• What is required: Where does the word "itemize" show up in the records? Copy every line that holds it.

• Data extracts:

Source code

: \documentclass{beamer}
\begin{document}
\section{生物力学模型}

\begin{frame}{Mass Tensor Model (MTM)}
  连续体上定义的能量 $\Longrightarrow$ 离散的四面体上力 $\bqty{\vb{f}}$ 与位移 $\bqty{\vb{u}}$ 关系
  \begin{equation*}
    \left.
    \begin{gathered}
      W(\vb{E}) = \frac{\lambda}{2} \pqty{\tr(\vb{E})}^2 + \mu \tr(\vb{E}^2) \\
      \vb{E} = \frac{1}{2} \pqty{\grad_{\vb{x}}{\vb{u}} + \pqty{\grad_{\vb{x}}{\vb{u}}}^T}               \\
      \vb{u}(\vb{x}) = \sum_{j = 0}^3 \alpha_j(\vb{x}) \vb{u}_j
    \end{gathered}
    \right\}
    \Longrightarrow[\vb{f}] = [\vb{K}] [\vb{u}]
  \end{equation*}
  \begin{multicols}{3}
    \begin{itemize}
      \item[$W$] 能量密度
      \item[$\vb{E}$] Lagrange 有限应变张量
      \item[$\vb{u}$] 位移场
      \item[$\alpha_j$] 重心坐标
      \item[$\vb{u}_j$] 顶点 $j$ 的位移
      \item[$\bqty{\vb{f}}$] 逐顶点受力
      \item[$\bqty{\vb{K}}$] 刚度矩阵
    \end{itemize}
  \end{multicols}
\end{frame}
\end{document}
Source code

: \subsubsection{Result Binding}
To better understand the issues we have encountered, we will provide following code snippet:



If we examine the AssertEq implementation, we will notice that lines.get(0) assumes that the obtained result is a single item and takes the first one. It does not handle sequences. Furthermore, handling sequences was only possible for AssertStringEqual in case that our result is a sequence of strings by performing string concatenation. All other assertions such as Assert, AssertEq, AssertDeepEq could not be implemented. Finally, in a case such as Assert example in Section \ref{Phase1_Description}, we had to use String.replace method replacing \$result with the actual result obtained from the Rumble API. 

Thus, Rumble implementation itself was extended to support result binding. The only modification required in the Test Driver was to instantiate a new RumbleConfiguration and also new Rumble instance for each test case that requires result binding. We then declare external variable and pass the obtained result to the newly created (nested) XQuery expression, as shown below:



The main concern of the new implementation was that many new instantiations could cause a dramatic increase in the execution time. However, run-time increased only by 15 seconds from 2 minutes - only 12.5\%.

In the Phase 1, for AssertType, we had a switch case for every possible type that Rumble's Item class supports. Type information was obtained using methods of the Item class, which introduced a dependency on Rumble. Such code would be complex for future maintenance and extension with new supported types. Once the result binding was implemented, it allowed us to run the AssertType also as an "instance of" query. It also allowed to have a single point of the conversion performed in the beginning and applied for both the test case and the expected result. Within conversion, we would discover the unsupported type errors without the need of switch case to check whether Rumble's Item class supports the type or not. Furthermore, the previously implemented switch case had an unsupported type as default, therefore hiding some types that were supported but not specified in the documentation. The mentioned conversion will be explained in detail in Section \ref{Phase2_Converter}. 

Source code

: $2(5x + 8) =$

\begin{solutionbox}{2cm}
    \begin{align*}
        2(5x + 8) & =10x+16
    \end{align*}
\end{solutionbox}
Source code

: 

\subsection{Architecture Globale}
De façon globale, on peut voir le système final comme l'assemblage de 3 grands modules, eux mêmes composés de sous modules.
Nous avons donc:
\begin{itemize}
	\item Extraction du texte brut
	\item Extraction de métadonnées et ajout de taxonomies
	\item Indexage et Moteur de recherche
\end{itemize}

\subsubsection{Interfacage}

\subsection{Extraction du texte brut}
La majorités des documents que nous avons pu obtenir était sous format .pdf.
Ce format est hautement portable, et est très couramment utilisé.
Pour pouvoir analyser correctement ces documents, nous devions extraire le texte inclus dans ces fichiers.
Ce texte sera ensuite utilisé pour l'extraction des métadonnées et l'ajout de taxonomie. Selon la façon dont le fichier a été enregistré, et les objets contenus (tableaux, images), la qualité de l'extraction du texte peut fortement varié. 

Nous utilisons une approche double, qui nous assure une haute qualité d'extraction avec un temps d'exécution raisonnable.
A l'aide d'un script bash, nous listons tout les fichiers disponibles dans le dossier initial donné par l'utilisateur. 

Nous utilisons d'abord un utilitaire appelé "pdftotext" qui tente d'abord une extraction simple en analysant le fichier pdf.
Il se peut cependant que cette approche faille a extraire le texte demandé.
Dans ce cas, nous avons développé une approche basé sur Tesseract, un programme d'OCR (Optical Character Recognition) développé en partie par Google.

• Response to the exercise:
    \begin{itemize}
    \end{itemize}
\begin{itemize}
\end{itemize}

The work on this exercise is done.